1 Make your own Biodiesel Part 2
Leanna Rockwell edited this page 2025-01-11 22:13:38 +08:00


Anybody can make biodiesel. It's easy, you can make it in your kitchen area-- and it's BETTER than the petro-diesel fuel the huge oil business offer you. Your diesel motor will run much better and last longer on your home-made fuel, and it's much cleaner-- better for the environment and much better for health.

If you make it from utilized cooking oil it's not just inexpensive however you'll be recycling a bothersome waste product. Best of all is the GREAT feeling of freedom, independence and it will give you. Here's how to do it-- whatever you need to understand.

Straight grease fuel (SVO) systems can be a clean, effective and cost-effective option. Unlike biodiesel, with SVO you have to customize the engine. The very best way is to fit an expert singletank SVO system with replacement injectors and glowplugs optimised for veg-oil, as well as fuel heating.

With the German Elsbett single-tank SVO system for example you can use petro-diesel, biodiesel or SVO, in any combination. Just launch and go, stop and change off, like any other car. Journey to Forever's Toyota TownAce van utilizes an Elsbett single-tank system. More

There are also two-tank SVO systems which pre-heat the oil to make it thinner. You need to begin the engine on normal petroleum diesel or biodiesel in one tank and after that switch to SVO in the other tank when the veg-oil is hot enough, and switch back to petro- or biodiesel before you stop the engine, or you'll coke up the injectors.
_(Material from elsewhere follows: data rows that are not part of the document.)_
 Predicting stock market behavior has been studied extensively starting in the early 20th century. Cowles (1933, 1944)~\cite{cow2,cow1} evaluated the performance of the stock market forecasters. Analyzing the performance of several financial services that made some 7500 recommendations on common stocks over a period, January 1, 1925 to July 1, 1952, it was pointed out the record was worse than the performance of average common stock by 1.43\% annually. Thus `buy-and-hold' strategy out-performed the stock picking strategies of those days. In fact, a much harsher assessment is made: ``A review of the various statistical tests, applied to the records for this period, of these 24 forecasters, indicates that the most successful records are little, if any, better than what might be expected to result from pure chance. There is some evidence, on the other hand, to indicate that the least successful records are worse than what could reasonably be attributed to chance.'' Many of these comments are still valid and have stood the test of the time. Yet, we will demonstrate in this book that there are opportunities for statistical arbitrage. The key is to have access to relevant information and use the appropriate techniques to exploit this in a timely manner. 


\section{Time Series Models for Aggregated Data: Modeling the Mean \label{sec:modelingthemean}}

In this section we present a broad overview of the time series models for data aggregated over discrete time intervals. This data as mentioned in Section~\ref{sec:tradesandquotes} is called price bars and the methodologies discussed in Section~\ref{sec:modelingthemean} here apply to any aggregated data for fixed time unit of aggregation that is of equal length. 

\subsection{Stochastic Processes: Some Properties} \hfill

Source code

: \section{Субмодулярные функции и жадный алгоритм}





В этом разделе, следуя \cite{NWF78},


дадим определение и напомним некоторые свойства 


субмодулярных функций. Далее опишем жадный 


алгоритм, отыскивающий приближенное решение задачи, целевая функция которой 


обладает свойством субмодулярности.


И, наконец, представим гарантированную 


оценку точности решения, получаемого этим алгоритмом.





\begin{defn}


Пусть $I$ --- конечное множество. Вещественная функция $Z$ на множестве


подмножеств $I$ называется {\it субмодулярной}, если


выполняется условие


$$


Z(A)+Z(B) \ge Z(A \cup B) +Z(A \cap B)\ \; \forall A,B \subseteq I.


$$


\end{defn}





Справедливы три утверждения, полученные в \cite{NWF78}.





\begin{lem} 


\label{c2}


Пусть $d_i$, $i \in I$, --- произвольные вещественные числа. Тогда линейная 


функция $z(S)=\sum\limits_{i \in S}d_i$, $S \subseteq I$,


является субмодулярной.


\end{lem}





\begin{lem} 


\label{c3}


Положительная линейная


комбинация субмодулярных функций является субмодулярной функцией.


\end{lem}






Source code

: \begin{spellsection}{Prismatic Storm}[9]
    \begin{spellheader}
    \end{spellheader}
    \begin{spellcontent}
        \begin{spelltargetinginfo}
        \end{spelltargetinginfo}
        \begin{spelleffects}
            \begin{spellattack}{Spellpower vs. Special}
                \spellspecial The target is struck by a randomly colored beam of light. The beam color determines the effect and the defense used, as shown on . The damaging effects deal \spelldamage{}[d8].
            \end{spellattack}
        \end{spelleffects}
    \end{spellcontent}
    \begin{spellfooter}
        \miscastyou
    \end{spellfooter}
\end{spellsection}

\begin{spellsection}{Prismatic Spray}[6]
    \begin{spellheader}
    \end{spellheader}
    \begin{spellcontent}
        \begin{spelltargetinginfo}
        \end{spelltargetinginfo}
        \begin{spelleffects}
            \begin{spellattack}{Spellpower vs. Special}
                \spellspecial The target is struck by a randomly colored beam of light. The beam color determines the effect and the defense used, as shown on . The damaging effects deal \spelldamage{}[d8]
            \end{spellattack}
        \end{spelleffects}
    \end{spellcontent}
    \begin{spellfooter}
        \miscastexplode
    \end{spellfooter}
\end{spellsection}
More information on straight veggie oil systems in my blog.

3. Biodiesel or SVO?

Biodiesel has some clear benefits over SVO: it works in any diesel, with no conversion or modifications to the engine or the fuel system-- simply put it in and go. It also has much better cold-weather properties than SVO (however not as excellent as petro-diesel-- see Using biodiesel in winter). Unlike SVO,

it's backed by numerous long-lasting tests in many nations, consisting of millions of miles on the road.

Biodiesel is a tidy, safe, ready-to-use, alternative fuel, whereas it's reasonable to say that many SVO systems are still experimental and need further advancement.

On the other hand, biodiesel can be more expensive, depending how much you make, what you make it from and whether you're comparing it with brand-new oil or utilized oil (and depending on where you live). And unlike SVO, it needs to be processed initially.

But the big and quickly growing worldwide band of homebrewers don't mind-- they make a supply each week or once a month and soon get utilized to it. Many have actually been doing it for years.

Anyway you need to process SVO too, especially WVO (waste veggie oil, utilized, prepared), which many people with SVO systems utilize since it's inexpensive or complimentary for the taking. With WVO food particles and impurities and water should be eliminated, and it probably must be deacidified too. Biodieselers say, "If I'm going to have to do all that I might too make biodiesel rather." But SVO types discount that-- it's much less processing than making biodiesel, they state. To each his own.